* **Task objective**
The output must reproduce each line of the data word for word.

* **Material for this task**

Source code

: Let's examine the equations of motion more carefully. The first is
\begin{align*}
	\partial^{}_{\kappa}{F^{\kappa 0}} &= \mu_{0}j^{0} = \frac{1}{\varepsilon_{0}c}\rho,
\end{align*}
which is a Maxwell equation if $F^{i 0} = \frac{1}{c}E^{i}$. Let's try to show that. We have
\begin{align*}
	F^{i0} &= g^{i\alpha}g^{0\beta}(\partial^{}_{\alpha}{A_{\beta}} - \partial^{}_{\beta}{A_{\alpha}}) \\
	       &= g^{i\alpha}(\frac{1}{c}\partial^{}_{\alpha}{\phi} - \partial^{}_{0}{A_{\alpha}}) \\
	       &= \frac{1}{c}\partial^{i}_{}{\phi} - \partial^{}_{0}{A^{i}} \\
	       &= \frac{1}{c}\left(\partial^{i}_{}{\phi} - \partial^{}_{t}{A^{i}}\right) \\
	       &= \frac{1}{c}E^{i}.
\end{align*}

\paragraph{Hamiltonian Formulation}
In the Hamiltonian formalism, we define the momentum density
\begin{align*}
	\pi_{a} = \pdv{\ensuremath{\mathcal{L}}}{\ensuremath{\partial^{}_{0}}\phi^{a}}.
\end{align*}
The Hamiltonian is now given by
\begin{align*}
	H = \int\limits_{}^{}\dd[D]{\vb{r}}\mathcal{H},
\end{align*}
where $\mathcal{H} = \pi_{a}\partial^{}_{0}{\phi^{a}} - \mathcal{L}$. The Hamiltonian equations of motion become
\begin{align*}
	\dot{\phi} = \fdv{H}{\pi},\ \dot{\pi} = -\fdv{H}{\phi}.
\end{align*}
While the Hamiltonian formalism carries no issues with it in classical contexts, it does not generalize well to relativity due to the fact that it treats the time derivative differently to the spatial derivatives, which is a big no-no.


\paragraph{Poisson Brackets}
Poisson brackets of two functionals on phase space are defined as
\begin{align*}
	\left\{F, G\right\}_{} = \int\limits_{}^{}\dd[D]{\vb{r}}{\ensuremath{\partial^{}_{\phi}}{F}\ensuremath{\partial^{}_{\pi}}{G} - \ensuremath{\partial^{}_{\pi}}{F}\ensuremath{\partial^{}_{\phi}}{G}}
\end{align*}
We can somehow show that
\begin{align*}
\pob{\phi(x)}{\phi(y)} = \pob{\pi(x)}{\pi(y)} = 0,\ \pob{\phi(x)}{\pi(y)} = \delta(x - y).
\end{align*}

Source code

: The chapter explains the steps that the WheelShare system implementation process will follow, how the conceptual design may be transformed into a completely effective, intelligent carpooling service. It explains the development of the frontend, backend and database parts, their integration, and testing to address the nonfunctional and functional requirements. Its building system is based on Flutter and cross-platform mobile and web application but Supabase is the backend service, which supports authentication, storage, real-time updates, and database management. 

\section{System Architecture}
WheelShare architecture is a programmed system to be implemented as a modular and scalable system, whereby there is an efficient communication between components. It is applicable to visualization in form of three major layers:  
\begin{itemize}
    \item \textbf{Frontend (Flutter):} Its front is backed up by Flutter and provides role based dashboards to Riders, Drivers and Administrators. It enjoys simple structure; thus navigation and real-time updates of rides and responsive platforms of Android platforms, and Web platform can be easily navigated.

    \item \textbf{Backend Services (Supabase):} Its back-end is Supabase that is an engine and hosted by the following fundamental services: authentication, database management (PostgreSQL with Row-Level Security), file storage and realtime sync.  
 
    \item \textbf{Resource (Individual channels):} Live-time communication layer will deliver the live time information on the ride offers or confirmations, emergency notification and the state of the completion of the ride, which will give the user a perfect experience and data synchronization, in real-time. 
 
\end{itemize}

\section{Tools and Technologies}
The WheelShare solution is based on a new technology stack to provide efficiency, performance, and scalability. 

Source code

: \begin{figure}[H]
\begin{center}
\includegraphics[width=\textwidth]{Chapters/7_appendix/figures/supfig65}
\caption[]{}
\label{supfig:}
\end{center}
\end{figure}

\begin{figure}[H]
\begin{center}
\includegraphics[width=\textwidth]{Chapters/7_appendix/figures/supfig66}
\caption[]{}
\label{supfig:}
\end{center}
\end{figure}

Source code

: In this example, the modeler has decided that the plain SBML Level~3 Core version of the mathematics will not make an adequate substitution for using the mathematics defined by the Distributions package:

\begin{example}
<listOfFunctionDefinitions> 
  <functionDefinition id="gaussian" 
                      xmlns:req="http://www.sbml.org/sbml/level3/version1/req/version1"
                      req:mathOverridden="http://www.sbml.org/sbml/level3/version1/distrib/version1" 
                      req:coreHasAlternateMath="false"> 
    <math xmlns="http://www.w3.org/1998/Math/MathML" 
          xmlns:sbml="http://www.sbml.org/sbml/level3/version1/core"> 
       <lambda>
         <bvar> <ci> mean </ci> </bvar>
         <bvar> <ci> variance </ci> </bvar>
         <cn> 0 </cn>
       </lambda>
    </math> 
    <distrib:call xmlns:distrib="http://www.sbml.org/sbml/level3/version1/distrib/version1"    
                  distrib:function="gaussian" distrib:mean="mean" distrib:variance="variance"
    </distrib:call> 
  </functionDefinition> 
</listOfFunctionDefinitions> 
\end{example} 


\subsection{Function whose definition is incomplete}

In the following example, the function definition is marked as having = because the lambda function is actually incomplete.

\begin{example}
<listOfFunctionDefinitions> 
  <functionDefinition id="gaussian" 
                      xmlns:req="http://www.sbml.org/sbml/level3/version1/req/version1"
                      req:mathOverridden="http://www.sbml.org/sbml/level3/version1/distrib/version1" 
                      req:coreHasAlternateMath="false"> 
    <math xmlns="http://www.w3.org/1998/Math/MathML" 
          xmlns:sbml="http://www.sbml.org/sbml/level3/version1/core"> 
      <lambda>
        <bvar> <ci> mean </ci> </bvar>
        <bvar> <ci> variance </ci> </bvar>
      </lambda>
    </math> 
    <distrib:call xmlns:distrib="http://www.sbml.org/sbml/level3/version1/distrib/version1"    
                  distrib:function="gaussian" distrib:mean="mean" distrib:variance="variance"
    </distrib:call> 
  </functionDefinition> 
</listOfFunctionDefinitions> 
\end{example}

* **Solution to the problem**
Source code

: Let's examine the equations of motion more carefully. The first is
\begin{align*}
	\partial^{}_{\kappa}{F^{\kappa 0}} &= \mu_{0}j^{0} = \frac{1}{\varepsilon_{0}c}\rho,
\end{align*}
which is a Maxwell equation if $F^{i 0} = \frac{1}{c}E^{i}$. Let's try to show that. We have
\begin{align*}
	F^{i0} &= g^{i\alpha}g^{0\beta}(\partial^{}_{\alpha}{A_{\beta}} - \partial^{}_{\beta}{A_{\alpha}}) \\
	       &= g^{i\alpha}(\frac{1}{c}\partial^{}_{\alpha}{\phi} - \partial^{}_{0}{A_{\alpha}}) \\
	       &= \frac{1}{c}\partial^{i}_{}{\phi} - \partial^{}_{0}{A^{i}} \\
	       &= \frac{1}{c}\left(\partial^{i}_{}{\phi} - \partial^{}_{t}{A^{i}}\right) \\
	       &= \frac{1}{c}E^{i}.
\end{align*}

\paragraph{Hamiltonian Formulation}
In the Hamiltonian formalism, we define the momentum density
\begin{align*}
	\pi_{a} = \pdv{\ensuremath{\mathcal{L}}}{\ensuremath{\partial^{}_{0}}\phi^{a}}.
\end{align*}
The Hamiltonian is now given by
\begin{align*}
	H = \int\limits_{}^{}\dd[D]{\vb{r}}\mathcal{H},
\end{align*}
where $\mathcal{H} = \pi_{a}\partial^{}_{0}{\phi^{a}} - \mathcal{L}$. The Hamiltonian equations of motion become
\begin{align*}
	\dot{\phi} = \fdv{H}{\pi},\ \dot{\pi} = -\fdv{H}{\phi}.
\end{align*}
While the Hamiltonian formalism carries no issues with it in classical contexts, it does not generalize well to relativity due to the fact that it treats the time derivative differently to the spatial derivatives, which is a big no-no.


\paragraph{Poisson Brackets}
Poisson brackets of two functionals on phase space are defined as
\begin{align*}
	\left\{F, G\right\}_{} = \int\limits_{}^{}\dd[D]{\vb{r}}{\ensuremath{\partial^{}_{\phi}}{F}\ensuremath{\partial^{}_{\pi}}{G} - \ensuremath{\partial^{}_{\pi}}{F}\ensuremath{\partial^{}_{\phi}}{G}}
\end{align*}
We can somehow show that
\begin{align*}
\pob{\phi(x)}{\phi(y)} = \pob{\pi(x)}{\pi(y)} = 0,\ \pob{\phi(x)}{\pi(y)} = \delta(x - y).
\end{align*}

Source code

: The chapter explains the steps that the WheelShare system implementation process will follow, how the conceptual design may be transformed into a completely effective, intelligent carpooling service. It explains the development of the frontend, backend and database parts, their integration, and testing to address the nonfunctional and functional requirements. Its building system is based on Flutter and cross-platform mobile and web application but Supabase is the backend service, which supports authentication, storage, real-time updates, and database management. 

\section{System Architecture}
WheelShare architecture is a programmed system to be implemented as a modular and scalable system, whereby there is an efficient communication between components. It is applicable to visualization in form of three major layers:  
\begin{itemize}
    \item \textbf{Frontend (Flutter):} Its front is backed up by Flutter and provides role based dashboards to Riders, Drivers and Administrators. It enjoys simple structure; thus navigation and real-time updates of rides and responsive platforms of Android platforms, and Web platform can be easily navigated.

    \item \textbf{Backend Services (Supabase):} Its back-end is Supabase that is an engine and hosted by the following fundamental services: authentication, database management (PostgreSQL with Row-Level Security), file storage and realtime sync.  
 
    \item \textbf{Resource (Individual channels):} Live-time communication layer will deliver the live time information on the ride offers or confirmations, emergency notification and the state of the completion of the ride, which will give the user a perfect experience and data synchronization, in real-time. 
 
\end{itemize}

\section{Tools and Technologies}
The WheelShare solution is based on a new technology stack to provide efficiency, performance, and scalability. 

Source code

: \begin{figure}[H]
\begin{center}
\includegraphics[width=\textwidth]{Chapters/7_appendix/figures/supfig65}
\caption[]{}
\label{supfig:}
\end{center}
\end{figure}

\begin{figure}[H]
\begin{center}
\includegraphics[width=\textwidth]{Chapters/7_appendix/figures/supfig66}
\caption[]{}
\label{supfig:}
\end{center}
\end{figure}

Source code

: In this example, the modeler has decided that the plain SBML Level~3 Core version of the mathematics will not make an adequate substitution for using the mathematics defined by the Distributions package:

\begin{example}
<listOfFunctionDefinitions> 
  <functionDefinition id="gaussian" 
                      xmlns:req="http://www.sbml.org/sbml/level3/version1/req/version1"
                      req:mathOverridden="http://www.sbml.org/sbml/level3/version1/distrib/version1" 
                      req:coreHasAlternateMath="false"> 
    <math xmlns="http://www.w3.org/1998/Math/MathML" 
          xmlns:sbml="http://www.sbml.org/sbml/level3/version1/core"> 
       <lambda>
         <bvar> <ci> mean </ci> </bvar>
         <bvar> <ci> variance </ci> </bvar>
         <cn> 0 </cn>
       </lambda>
    </math> 
    <distrib:call xmlns:distrib="http://www.sbml.org/sbml/level3/version1/distrib/version1"    
                  distrib:function="gaussian" distrib:mean="mean" distrib:variance="variance"
    </distrib:call> 
  </functionDefinition> 
</listOfFunctionDefinitions> 
\end{example} 


\subsection{Function whose definition is incomplete}

In the following example, the function definition is marked as having = because the lambda function is actually incomplete.

\begin{example}
<listOfFunctionDefinitions> 
  <functionDefinition id="gaussian" 
                      xmlns:req="http://www.sbml.org/sbml/level3/version1/req/version1"
                      req:mathOverridden="http://www.sbml.org/sbml/level3/version1/distrib/version1" 
                      req:coreHasAlternateMath="false"> 
    <math xmlns="http://www.w3.org/1998/Math/MathML" 
          xmlns:sbml="http://www.sbml.org/sbml/level3/version1/core"> 
      <lambda>
        <bvar> <ci> mean </ci> </bvar>
        <bvar> <ci> variance </ci> </bvar>
      </lambda>
    </math> 
    <distrib:call xmlns:distrib="http://www.sbml.org/sbml/level3/version1/distrib/version1"    
                  distrib:function="gaussian" distrib:mean="mean" distrib:variance="variance"
    </distrib:call> 
  </functionDefinition> 
</listOfFunctionDefinitions> 
\end{example}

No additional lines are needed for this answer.